Of course, DeConnick got me thinking along those lines even before Ride's death-- Captain Marvel #1 is so good, in part, because its author problematizes stereotypes about gendered work without ever seeming heavy handed. Ride's death, which weirdly mirrors what goes on within these pages, does, however, put a fine point on these critiques; that the comic's first piece of dialogue ("LUCKY ME! IF IT AIN'T CAPTAIN AMERICA'S SECRETARY, MS. MARVEL!) is meant to suggest just how little distance we've come from the days when a journalist asked Ride if she wept if things on the job didn't go quite right. 

To tell you the truth, I don't feel I'm well enough versed in gender studies to properly analyze the book any further along those lines, so, putting it in the only adequate language I can muster, its unfortunately striking just how feminist this book is. When I say its unfortunate, what I mean is that it is unfortunate that it is striking at all; in the best of all possible worlds, every mainstream superhero comic would be as aware as this one is. Sexism is so entrenched in the genre that the two often seem to go hand in hand, but if this book can manage any traction at all, its a good first step towards a more enlightened status quo. 

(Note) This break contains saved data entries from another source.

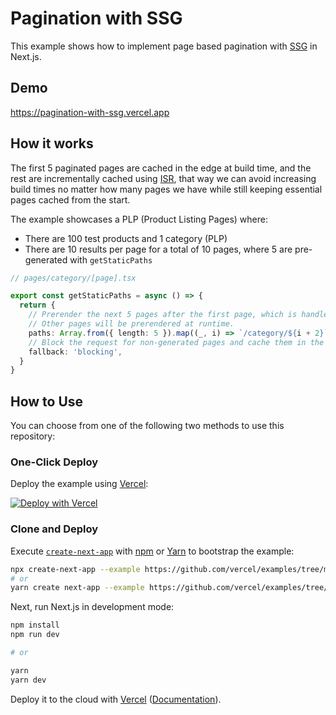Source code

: # Pagination with SSG

This example shows how to implement page based pagination with [SSG](https://nextjs.org/docs/basic-features/data-fetching/get-static-props) in Next.js.

## Demo

https://pagination-with-ssg.vercel.app

## How it works

The first 5 paginated pages are cached in the edge at build time, and the rest are incrementally cached using [ISR](https://nextjs.org/docs/basic-features/data-fetching/incremental-static-regeneration), that way we can avoid increasing build times no matter how many pages we have while still keeping essential pages cached from the
start.

The example showcases a PLP (Product Listing Pages) where:

- There are 100 test products and 1 category (PLP)
- There are 10 results per page for a total of 10 pages, where 5 are pre-generated with `getStaticPaths`

```ts
// pages/category/[page].tsx

export const getStaticPaths = async () => {
  return {
    // Prerender the next 5 pages after the first page, which is handled by the index page.
    // Other pages will be prerendered at runtime.
    paths: Array.from({ length: 5 }).map((_, i) => `/category/${i + 2}`),
    // Block the request for non-generated pages and cache them in the background
    fallback: 'blocking',
  }
}
```

## How to Use

You can choose from one of the following two methods to use this repository:

### One-Click Deploy

Deploy the example using [Vercel](https://vercel.com?utm_source=github&utm_medium=readme&utm_campaign=next-example):

[![Deploy with Vercel](https://vercel.com/button)](https://vercel.com/new/git/external?repository-url=https://github.com/vercel/examples/tree/main/solutions/pagination-with-ssg&project-name=pagination-with-ssg&repository-name=pagination-with-ssg)

### Clone and Deploy

Execute [`create-next-app`](https://github.com/vercel/next.js/tree/canary/packages/create-next-app) with [npm](https://docs.npmjs.com/cli/init) or [Yarn](https://yarnpkg.com/lang/en/docs/cli/create/) to bootstrap the example:

```bash
npx create-next-app --example https://github.com/vercel/examples/tree/main/solutions/pagination-with-ssg
# or
yarn create next-app --example https://github.com/vercel/examples/tree/main/solutions/pagination-with-ssg
```

Next, run Next.js in development mode:

```bash
npm install
npm run dev

# or

yarn
yarn dev
```

Deploy it to the cloud with [Vercel](https://vercel.com/new?utm_source=github&utm_medium=readme&utm_campaign=edge-middleware-eap) ([Documentation](https://nextjs.org/docs/deployment)).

Which is to say, basically, that Captain Marvel #1 should be very good. And, in fact, it is, if you read it out loud and do your damnedest not to look at the pictures. The unfortunate fact of the matter is that Dexter Soy is a terrible artist, and in particular a terrible partner for DeConnick-- while the writing is alive, almost crackling with energy and ambition, the art is stiff, sludgy, painterly in the worst possible way. At his best, Soy is a low rent Mike Deodato and, at his worst, well, you get zombie Captain America: 

Sorry for the crappy iPhone picture, but you see what I mean.
The cynic in me says that Soy's assignment to the book is Marvel's desperate attempt to get it canned. I can't imagine the book will sell very strongly if it continues to look this dismal, particularly in comparison to both Jamie McKelvie's clean design and to Ed McGuiness's truly excellent cover (which you can see above). There does, however, appear to be hope at the other end of the gutter, since Captain Marvel is shipping twice in October, and both issues are drawn by the far superior Emma Rios and I can only hope that, from that point forward, the book will thrive. We need more books like this; as sad as it is, we seem to need a reminder that it isn't only Tony Stark and Thor who can touch the sky, that there is as much, and probably much more, to admire in Carol Danvers and Sally Ride.